What to work on: Filter the lines below, copying only those with the string "personal".

Exercise input: Begin

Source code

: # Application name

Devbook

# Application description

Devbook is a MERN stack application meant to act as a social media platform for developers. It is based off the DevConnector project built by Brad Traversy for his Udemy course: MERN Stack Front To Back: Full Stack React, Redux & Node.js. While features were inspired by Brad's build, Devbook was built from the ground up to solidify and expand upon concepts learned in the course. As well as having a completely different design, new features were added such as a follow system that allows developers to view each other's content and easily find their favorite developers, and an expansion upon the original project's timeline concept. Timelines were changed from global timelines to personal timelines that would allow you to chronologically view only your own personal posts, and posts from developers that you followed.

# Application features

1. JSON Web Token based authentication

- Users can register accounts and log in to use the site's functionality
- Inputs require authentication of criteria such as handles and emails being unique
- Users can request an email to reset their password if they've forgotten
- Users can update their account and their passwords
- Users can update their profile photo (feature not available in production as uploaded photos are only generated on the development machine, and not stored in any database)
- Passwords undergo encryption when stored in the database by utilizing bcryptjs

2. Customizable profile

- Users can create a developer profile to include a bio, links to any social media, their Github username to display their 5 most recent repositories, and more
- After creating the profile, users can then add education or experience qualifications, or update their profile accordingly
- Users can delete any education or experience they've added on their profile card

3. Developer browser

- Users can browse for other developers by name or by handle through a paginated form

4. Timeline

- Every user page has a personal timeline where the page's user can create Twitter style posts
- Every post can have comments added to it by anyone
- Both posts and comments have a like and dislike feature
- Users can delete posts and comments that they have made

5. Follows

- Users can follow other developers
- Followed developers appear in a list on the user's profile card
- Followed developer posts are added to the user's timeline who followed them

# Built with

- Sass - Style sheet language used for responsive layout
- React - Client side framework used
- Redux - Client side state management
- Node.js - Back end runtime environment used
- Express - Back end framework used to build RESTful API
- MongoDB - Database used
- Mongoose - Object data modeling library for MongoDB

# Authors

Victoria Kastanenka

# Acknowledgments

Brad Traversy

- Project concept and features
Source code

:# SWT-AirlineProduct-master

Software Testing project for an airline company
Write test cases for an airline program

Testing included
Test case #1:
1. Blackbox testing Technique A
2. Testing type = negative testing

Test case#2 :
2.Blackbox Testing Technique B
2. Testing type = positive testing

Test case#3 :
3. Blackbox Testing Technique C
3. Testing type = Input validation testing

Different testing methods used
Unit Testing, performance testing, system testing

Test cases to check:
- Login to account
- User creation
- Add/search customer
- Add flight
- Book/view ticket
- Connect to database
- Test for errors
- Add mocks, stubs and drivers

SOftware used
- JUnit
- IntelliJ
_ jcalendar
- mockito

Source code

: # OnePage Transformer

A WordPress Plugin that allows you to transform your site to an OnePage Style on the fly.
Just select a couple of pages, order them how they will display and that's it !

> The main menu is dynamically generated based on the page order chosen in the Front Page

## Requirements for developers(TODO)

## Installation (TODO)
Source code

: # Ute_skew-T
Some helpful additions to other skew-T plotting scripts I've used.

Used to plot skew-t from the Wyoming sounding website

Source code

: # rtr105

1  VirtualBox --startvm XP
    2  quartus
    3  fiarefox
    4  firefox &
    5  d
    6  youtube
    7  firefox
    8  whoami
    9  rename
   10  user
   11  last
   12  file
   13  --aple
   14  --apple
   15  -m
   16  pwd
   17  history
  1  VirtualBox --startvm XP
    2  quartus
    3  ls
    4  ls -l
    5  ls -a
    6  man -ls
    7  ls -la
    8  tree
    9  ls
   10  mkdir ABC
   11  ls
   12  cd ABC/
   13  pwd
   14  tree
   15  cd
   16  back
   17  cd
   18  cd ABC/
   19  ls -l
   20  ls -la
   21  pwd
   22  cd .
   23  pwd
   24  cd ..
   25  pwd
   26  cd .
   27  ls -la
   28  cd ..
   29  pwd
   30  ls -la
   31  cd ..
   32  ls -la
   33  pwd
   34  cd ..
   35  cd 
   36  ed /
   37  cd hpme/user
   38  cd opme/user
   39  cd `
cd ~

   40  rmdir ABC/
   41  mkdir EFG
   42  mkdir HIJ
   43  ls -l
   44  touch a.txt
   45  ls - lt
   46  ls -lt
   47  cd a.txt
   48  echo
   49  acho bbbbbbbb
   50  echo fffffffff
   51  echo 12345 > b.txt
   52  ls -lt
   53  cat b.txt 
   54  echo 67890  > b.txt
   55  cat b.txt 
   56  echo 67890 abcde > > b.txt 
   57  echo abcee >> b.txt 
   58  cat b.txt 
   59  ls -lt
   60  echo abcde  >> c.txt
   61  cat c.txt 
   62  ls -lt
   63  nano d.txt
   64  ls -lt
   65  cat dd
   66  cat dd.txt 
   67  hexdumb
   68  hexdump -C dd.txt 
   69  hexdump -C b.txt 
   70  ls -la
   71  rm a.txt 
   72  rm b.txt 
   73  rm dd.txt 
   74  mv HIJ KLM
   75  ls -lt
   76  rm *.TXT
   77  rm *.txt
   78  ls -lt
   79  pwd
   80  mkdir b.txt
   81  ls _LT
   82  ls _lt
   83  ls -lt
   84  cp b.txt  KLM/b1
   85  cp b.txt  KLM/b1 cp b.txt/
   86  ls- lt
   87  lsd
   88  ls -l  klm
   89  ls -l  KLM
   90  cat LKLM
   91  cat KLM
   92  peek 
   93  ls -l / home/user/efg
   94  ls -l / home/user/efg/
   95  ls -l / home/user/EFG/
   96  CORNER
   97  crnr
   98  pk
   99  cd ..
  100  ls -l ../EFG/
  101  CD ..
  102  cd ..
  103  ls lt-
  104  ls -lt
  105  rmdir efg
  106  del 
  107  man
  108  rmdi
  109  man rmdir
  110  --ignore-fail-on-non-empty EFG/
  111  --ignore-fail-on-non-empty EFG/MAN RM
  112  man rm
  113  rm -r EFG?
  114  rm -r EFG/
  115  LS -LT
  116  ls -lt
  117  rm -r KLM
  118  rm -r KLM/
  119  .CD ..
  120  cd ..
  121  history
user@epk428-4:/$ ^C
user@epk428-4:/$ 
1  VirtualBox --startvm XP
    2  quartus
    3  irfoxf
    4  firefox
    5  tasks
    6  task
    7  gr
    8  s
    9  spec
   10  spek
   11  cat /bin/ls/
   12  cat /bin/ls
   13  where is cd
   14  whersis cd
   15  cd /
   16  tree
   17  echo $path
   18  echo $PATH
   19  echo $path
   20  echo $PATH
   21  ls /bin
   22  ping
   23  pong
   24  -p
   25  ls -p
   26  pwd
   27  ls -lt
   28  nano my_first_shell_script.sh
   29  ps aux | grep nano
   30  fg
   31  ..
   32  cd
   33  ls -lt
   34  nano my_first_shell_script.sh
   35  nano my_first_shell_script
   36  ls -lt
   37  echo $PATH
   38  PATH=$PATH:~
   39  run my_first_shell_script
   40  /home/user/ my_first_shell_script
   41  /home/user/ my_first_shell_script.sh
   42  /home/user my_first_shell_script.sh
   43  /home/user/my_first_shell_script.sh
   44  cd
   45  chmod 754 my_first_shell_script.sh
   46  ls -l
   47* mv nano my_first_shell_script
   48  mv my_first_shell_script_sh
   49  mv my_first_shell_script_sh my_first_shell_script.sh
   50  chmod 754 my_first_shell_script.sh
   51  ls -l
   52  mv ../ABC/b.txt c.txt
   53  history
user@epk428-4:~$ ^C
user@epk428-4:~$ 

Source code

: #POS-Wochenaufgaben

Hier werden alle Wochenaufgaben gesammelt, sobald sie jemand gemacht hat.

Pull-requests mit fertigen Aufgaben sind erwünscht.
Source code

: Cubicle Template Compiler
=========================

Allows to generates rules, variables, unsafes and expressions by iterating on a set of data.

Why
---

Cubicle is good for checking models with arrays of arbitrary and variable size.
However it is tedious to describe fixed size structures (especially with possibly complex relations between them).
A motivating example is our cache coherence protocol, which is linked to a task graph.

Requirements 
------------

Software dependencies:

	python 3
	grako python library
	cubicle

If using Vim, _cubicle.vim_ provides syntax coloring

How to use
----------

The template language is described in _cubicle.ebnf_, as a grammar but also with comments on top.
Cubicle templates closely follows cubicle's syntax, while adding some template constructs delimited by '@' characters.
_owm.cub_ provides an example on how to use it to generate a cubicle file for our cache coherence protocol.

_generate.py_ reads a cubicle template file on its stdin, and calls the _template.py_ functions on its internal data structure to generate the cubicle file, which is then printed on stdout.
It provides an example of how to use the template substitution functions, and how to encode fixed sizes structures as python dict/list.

Exercise input: End

Response for this exercise:
Devbook is a MERN stack application meant to act as a social media platform for developers. It is based off the DevConnector project built by Brad Traversy for his Udemy course: MERN Stack Front To Back: Full Stack React, Redux & Node.js. While features were inspired by Brad's build, Devbook was built from the ground up to solidify and expand upon concepts learned in the course. As well as having a completely different design, new features were added such as a follow system that allows developers to view each other's content and easily find their favorite developers, and an expansion upon the original project's timeline concept. Timelines were changed from global timelines to personal timelines that would allow you to chronologically view only your own personal posts, and posts from developers that you followed.
- Every user page has a personal timeline where the page's user can create Twitter style posts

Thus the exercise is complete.